Gary Watts

@gary.sa.watts

The importance of a growth mindset

November 2nd 2018

Even kids are noticing it

Adoption of technology in the U.S., 1900 to present, BLACKROCK

My seven-year old daughter is good on her bike. My son, four years old, not yet so good — he’s learning fast, but swinging from brave and proud, to reluctant and indignant.

On a bike trip the other day around the area we live, with the sun shining, it was time to develop those skills. We set off, and my son proceeded to fall off four times in the first five minutes. As might be expected, his patience was thinning a little, and with his four year old arms on his hips, he gave the three of us both barrels.

You need to have a growth mindset

My seven year old daughter said.

I laughed, and my son was stunned into silence. She didn’t get that turn of phrase from me or my wife, must be the school.

So why do we all need a growth mindset?

Original source unknown, copied from Whickham Parochial School’s article

The world is changing quickly and the pace of change is accelerating. You can’t keep up. But you have to, because it makes you feel alive, keeps you relevant, and is exhilarating. Who wants to get left behind, how interesting the changing world is — what will it be like tomorrow. The great news is, you can get involved, and help shape tomorrow.

Like many I would occasionally attend courses in the past, maybe one or two a year, and in the old days I used to reach the level where I thought I had it covered: I knew ITIL, I knew outsourcing, I knew supportability, I knew system integration, I knew business change approaches, there wasn’t much more to learn — so I was comfortable, job done.
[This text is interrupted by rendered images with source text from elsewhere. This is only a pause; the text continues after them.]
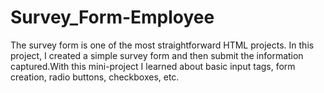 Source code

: # Survey_Form-Employee

The survey form is one of the most straightforward HTML projects. In this project, I created a simple survey form and then submit the information captured.With this mini-project I learned about basic input tags, form creation, radio buttons, checkboxes, etc.
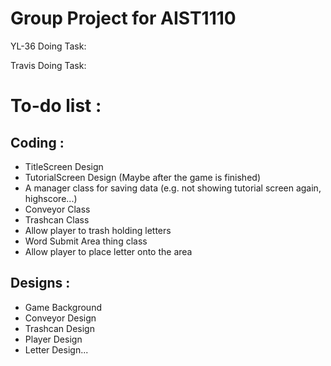 # Group Project for AIST1110

YL-36 Doing Task:

Travis Doing Task:

# To-do list : 
## Coding :
- TitleScreen Design
- TutorialScreen Design (Maybe after the game is finished)
- A manager class for saving data (e.g. not showing tutorial screen again, highscore...)
- Conveyor Class
- Trashcan Class
 - Allow player to trash holding letters
- Word Submit Area thing class
 - Allow player to place letter onto the area
## Designs :
- Game Background
- Conveyor Design
- Trashcan Design
- Player Design
- Letter Design...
It’s been a while since I was comfortable, and I think many are the same. The pace of change is accelerating. Disruption S-curves are sharper and steeper than ever, and coming thicker and faster. It took decades before the Black and White telly was toppled by the Colour, or before Digital cameras toppled Kodak (who perversely invented the thing), but these days, disruption happens in single-digit years, if not months. See the graphic at the top of this article used by Tony Seba in his essential Clean Disruption — Energy & Transport video, and referenced in the article the Things I’ve Learned from Tony Seba by Gua Tabidze.
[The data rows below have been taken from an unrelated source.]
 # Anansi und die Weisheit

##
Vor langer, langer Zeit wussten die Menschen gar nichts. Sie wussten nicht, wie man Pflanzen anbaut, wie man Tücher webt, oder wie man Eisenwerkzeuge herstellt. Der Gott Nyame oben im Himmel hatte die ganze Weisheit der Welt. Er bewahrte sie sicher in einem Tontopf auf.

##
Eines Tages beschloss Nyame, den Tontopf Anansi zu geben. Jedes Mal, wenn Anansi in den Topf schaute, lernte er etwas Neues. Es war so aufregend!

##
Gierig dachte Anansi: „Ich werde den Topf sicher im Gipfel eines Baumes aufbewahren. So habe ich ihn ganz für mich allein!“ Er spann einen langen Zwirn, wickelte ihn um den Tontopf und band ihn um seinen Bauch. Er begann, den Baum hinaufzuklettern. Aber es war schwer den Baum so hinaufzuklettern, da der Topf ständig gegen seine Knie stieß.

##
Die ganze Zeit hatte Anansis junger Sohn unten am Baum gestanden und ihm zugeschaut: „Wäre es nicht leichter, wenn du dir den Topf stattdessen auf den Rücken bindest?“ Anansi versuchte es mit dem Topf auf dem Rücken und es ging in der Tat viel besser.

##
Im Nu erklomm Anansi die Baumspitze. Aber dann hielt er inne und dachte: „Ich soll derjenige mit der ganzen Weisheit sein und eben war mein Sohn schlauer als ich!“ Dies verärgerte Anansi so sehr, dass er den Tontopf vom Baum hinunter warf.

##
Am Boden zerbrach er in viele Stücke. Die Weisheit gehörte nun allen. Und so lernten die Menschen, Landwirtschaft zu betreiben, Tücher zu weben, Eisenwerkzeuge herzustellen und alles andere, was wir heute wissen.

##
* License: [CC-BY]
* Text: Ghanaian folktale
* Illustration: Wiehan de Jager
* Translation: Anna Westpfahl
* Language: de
As you can see, the lines are getting sharper, they’re almost vertical. Non agile businesses, organisations and people, be afraid.

Organisations in the world, private, public, whatever their line of business, are increasingly recognising they need to be a software organisation in their field to be successful, and the great differentiator is agility and time to market — we need to go faster, we need to accelerate. Courtney Kissler, Vice President of Nike Digital Platform Engineering, said “one of my “a ha” moments was the shift to optimizing for speed… up until that point, our IT organization was optimized for cost”.

Technology is changing. Ways of working are changing. Automation and machine learning is upon us. Innovation is everywhere. Podcasts proliferate. Books upon books. LinkedIn went from a boring “I work here” tool, to a powerful network multiplier and source of insight or provocative thinking every day.

What is increasing in the world is complexity and pace. There has always been the adoption S curve, but now it’s getting steeper.

The future belongs to those who learn more skills and combine them in creative ways.

Robert Greene, Mastery

Photo by Matt Heaton on Unsplash

“Successful people know this. They invest an immense amount of time on a daily basis to develop a growth mindset, acquire new knowledge, learn new skills and change their perception so that it can benefit their lives.” Zdravko Cvijetic writes.

You need to have a growth mindset. Increasingly, it’s not an option to “stick with what you know”, be closed minded or have a fixed mindset. You need to think, “challenges help me to grow”, be inspired by the success of others, and have an open, and growth mindset. Continual learning is one of the few constants.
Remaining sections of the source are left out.